Female Northern Shovelers, Fernhill Wetlands, Forest Grove, Oregon on 19 October 2010 by Greg Gillson.
Many birders are a bit hesitant when it comes to identifying female ducks. The hen's plumage is camouflaged browns. Clues from the brightly-colored wing are often concealed, folded up and covered by the scapulars and breast feathers. It doesn't help, either, that they frequently keep their bills hidden, tucked away in the scapulars as they rest.
But what's this? All those ducks swimming around seem to be feeding with their head half way under the water! Looking around, it doesn't take long to spot plenty of drakes feeding in the same manner--Northern Shovelers all.
Called "spoonbills" by hunters, for their long spatulate bills, Northern Shovelers are the 4th most abundant duck on the Pacific Flyway, following Northern Pintail, Mallard, and American Wigeon.
Shovelers are included in the "puddle ducks" or "dabblers" that primarily feed by upending--head under the water and tail and legs in the air. But not so the Northern Shovelers. They feed more on the surface, pushing their bills through the water, straining out food with the sieve-like lamellae--a comb-like structure on the edges of the bill. All ducks have lamellae, but on the Northern Shoveler it is especially well-developed.

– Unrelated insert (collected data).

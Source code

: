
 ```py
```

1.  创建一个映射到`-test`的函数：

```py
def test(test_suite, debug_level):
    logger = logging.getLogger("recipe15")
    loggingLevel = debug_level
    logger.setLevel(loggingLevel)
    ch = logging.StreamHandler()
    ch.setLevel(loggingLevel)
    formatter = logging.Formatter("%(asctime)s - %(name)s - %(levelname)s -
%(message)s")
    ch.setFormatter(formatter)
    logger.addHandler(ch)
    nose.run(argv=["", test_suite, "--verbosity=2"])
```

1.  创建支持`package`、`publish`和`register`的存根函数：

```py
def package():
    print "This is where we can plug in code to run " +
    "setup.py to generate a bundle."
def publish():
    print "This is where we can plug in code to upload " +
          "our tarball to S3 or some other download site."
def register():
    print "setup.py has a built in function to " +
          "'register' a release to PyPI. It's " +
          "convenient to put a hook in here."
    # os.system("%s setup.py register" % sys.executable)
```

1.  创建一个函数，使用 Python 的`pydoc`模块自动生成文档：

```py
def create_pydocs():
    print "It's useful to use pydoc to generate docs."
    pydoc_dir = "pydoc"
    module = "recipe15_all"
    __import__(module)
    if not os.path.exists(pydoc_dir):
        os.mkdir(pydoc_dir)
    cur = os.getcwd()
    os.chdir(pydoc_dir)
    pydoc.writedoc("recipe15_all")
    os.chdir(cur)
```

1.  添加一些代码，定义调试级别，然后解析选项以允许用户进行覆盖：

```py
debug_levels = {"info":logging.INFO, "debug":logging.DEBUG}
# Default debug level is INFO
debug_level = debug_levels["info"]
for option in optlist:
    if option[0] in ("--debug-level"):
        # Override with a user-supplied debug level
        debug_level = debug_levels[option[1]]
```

These ducks commonly feed in small groups that circle about, stirring up mud with their feet. They take more animal matter than most puddle ducks, about 65% animals to 35% plants. Snails and water boatmen seem to be favorites, according to John K. Terres in his 1980 reference work, The Audubon Society Encyclopedia of North American Birds.
However, whereas Terres indicated that the feeding groups are "three or four" in size, I have often noted groups of a hundred or more in a tightly packed raft, circling and circling as they feed. As they feed, the males (only?) constantly grunt a mechanical chug-kuk chug-kuk chug-kuk....
A whole raft of nearly headless ducks! Feeding Northern Shovelers, Fernhill Wetlands, Forest Grove, Oregon on 19 February 2006 by Greg Gillson.